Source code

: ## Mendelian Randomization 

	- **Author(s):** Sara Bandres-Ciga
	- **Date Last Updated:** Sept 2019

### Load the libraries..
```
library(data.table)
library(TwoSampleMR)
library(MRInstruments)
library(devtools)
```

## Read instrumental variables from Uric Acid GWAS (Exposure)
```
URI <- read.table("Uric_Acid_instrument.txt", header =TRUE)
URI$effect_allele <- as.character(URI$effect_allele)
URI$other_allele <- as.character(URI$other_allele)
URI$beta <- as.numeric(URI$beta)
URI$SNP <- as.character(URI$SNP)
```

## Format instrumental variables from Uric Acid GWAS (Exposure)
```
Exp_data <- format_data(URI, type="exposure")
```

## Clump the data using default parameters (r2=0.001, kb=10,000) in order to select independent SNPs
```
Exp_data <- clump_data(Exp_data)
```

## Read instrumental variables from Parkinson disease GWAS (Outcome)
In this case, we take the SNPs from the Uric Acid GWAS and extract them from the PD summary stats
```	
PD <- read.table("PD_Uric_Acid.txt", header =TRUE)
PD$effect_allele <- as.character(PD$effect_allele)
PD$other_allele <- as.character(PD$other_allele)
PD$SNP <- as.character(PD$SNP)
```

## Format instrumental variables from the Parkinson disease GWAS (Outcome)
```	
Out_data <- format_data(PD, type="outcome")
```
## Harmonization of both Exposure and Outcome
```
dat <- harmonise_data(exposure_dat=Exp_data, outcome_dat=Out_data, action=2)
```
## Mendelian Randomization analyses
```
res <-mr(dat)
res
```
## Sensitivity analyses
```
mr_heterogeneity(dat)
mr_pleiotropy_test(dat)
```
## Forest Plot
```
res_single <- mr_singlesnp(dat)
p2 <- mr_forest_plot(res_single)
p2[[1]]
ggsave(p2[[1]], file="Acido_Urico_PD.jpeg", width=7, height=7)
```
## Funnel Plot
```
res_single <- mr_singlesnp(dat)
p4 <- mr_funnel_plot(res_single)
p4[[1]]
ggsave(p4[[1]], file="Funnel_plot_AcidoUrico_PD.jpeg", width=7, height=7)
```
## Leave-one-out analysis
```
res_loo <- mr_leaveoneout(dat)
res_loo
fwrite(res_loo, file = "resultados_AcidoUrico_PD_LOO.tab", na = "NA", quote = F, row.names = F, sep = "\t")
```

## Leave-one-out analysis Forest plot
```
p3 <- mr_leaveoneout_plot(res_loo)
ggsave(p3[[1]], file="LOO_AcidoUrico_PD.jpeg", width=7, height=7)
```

- EXERCISE OBJECTIVE -
Reproduce every line in the records above that contains the word "character".

- EXPECTED ANSWER -
URI$effect_allele <- as.character(URI$effect_allele)
URI$other_allele <- as.character(URI$other_allele)
URI$SNP <- as.character(URI$SNP)
PD$effect_allele <- as.character(PD$effect_allele)
PD$other_allele <- as.character(PD$other_allele)
PD$SNP <- as.character(PD$SNP)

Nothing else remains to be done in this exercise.